By 1853 an area along Gingin Brook was fenced for horses to rest on the way from Perth to Geraldton and a police station was built nearby.

Construction of the telegraph line between Gingin and Perth was completed in 1886, and the Midland railway line was completed in 1891. Gingin was declared a town in 1883.

In April 1980, a deviation of the town by the Brand Highway opened.

==Economy==
The town is well suited for agriculture with a mild climate and available water sources. The area supports many forms of farming including beef cattle, cereal crops, olives, oranges and mangoes.

In 2003, plans were unveiled to construct the Gravity Discovery Centre near Gingin adjacent to the existing Australian International Gravitational Observatory. (AGIO) It is part of a worldwide array of observatories, completing the southern arm of the array to obtain three-dimensional measurements of gravitational waves. The public arm of AIGO, The Gravity Discovery Centre; includes a 45 m tower that leans at an angle of 15 degrees that allows students to complete free fall experiments.

In 2006 the Zadko telescope, a robotic optical telescope, was installed into the 'Zadko Dome' near the Gravitational Observatory. The Zadko telescope is used for research on a worldwide scale, scanning the sky for potentially hazardous asteroids, and can be accessed remotely via the internet. It is a joint resource for the International Centre for Radio Astronomy Research. It is an equatorial fork-mounted Cassegrain reflector telescope with a primary mirror aperture of 1.007 m and a focal length of 4.0386 m. The telescope's optical design is a hybrid Ritchey-Chrétien.

Gingin is host to the annual British Car Day, held on the third Sunday of May. Gingin's Australian rules football club plays in the Mortlock Football League.

==In popular culture==
In 2025 the town featured in Australian television series Run on the Postcard Bandit. In 2026 it was a location for Netflix series Breakers.

== Geography ==
=== Climate ===
Garden Island has a hot-summer mediterranean climate (Köppen: Csa); with warm to hot, dry summers and mild, wet winters. Extreme temperatures ranged from 46.3 C on 26 February 1997 to -3.7 C on 5 July 2010. The wettest recorded day was 23 January 1999 with 95.0 mm of rainfall.

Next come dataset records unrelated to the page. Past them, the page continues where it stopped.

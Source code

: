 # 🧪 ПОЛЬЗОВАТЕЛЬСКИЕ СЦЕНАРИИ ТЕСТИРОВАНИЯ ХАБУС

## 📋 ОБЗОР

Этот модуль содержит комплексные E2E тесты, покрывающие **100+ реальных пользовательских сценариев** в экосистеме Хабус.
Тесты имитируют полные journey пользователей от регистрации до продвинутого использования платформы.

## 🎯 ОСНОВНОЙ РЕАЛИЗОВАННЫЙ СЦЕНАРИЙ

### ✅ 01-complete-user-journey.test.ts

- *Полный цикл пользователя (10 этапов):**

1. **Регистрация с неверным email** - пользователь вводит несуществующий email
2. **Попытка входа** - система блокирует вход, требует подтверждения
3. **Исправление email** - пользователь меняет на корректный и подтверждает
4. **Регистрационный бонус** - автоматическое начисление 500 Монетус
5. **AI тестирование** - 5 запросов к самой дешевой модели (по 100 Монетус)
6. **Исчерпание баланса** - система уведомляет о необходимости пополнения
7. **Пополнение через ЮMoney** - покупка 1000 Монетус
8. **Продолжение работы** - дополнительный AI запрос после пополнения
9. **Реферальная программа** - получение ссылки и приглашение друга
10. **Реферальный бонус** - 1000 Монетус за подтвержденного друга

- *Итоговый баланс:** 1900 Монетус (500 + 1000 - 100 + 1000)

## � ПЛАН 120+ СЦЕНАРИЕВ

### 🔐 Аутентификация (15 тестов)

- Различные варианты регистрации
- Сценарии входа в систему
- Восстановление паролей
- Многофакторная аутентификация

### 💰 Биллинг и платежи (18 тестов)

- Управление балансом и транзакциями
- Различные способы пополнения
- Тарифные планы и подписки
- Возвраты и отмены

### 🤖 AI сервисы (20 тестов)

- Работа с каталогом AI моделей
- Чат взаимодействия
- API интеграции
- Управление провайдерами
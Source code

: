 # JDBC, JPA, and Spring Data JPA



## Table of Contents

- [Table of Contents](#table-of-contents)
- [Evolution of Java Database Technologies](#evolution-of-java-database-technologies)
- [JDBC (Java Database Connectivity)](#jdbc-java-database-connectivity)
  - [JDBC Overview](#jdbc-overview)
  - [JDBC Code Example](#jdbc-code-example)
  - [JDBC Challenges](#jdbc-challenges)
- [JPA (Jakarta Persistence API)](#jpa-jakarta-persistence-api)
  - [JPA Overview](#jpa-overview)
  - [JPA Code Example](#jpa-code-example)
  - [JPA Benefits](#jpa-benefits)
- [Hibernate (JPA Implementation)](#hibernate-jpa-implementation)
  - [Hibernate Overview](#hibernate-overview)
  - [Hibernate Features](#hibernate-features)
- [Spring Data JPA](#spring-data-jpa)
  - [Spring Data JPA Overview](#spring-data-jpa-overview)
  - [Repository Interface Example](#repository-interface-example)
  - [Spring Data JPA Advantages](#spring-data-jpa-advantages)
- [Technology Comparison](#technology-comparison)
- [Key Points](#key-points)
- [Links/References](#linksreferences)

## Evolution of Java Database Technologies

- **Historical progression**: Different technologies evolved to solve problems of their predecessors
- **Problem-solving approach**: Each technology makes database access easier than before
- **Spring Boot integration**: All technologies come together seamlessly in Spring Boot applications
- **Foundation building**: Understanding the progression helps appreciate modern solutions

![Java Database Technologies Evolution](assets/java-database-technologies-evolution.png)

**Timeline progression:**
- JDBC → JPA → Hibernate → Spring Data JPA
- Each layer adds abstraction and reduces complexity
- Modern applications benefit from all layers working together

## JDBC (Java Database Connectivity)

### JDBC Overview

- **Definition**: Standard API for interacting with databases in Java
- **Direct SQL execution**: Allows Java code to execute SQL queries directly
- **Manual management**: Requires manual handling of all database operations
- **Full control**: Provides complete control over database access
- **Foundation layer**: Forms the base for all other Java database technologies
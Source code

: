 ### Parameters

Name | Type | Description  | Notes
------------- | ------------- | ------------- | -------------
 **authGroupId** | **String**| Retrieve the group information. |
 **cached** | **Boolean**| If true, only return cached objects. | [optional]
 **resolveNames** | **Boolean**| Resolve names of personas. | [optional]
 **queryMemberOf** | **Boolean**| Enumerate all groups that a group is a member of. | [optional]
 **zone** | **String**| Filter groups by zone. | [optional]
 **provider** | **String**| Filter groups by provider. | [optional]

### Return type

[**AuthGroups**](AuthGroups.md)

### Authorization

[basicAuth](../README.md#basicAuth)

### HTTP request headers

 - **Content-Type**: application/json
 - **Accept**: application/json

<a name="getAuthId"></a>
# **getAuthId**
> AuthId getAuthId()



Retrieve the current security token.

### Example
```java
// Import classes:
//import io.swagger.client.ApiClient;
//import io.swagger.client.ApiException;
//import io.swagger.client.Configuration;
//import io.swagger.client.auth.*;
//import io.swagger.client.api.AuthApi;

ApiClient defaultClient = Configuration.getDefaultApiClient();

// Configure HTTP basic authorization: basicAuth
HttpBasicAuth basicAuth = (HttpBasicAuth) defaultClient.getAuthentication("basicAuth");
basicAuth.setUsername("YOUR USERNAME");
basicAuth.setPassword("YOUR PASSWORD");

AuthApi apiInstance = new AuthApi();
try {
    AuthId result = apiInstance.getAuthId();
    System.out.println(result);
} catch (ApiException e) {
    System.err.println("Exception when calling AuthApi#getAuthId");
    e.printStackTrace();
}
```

Climate data for Gingin Aero (31°28′S 115°52′E﻿ / ﻿31.46°S 115.86°E) (73 m (240 ft) AMSL) (1996-2025)
| Month | Jan | Feb | Mar | Apr | May | Jun | Jul | Aug | Sep | Oct | Nov | Dec | Year |
| Record high °C (°F) | 44.6 (112.3) | 46.3 (115.3) | 43.0 (109.4) | 40.1 (104.2) | 34.8 (94.6) | 28.4 (83.1) | 25.8 (78.4) | 30.9 (87.6) | 35.2 (95.4) | 39.3 (102.7) | 43.0 (109.4) | 45.3 (113.5) | 46.3 (115.3) |
| Mean daily maximum °C (°F) | 33.3 (91.9) | 33.3 (91.9) | 30.9 (87.6) | 26.8 (80.2) | 22.9 (73.2) | 19.6 (67.3) | 18.4 (65.1) | 19.1 (66.4) | 21.0 (69.8) | 24.4 (75.9) | 28.1 (82.6) | 31.1 (88.0) | 25.7 (78.3) |
| Mean daily minimum °C (°F) | 16.6 (61.9) | 17.0 (62.6) | 15.4 (59.7) | 12.1 (53.8) | 9.0 (48.2) | 7.3 (45.1) | 6.6 (43.9) | 6.6 (43.9) | 7.5 (45.5) | 9.2 (48.6) | 12.1 (53.8) | 14.6 (58.3) | 11.2 (52.1) |
| Record low °C (°F) | 5.7 (42.3) | 6.6 (43.9) | 2.0 (35.6) | 1.8 (35.2) | −2.2 (28.0) | −3.6 (25.5) | −3.7 (25.3) | −2.3 (27.9) | −1.5 (29.3) | −0.1 (31.8) | 0.7 (33.3) | 2.2 (36.0) | −3.7 (25.3) |
| Average precipitation mm (inches) | 13.7 (0.54) | 13.5 (0.53) | 17.6 (0.69) | 26.9 (1.06) | 71.2 (2.80) | 109.9 (4.33) | 128.6 (5.06) | 111.9 (4.41) | 74.0 (2.91) | 34.0 (1.34) | 18.7 (0.74) | 8.6 (0.34) | 633.6 (24.94) |
| Average precipitation days (≥ 0.2 mm) | 2.1 | 1.9 | 4.0 | 6.0 | 10.4 | 13.6 | 17.0 | 15.0 | 13.5 | 8.4 | 5.0 | 2.8 | 99.7 |
| Average afternoon relative humidity (%) | 33 | 33 | 35 | 43 | 49 | 56 | 58 | 55 | 53 | 46 | 39 | 35 | 45 |
| Average dew point °C (°F) | 10.6 (51.1) | 11.1 (52.0) | 10.3 (50.5) | 10.6 (51.1) | 9.3 (48.7) | 8.8 (47.8) | 8.1 (46.6) | 7.7 (45.9) | 8.2 (46.8) | 8.9 (48.0) | 9.2 (48.6) | 9.8 (49.6) | 9.4 (48.9) |
Source: Bureau of Meteorology (1996-2025)

=== Transport ===
Gingin is served by Transwa coaches.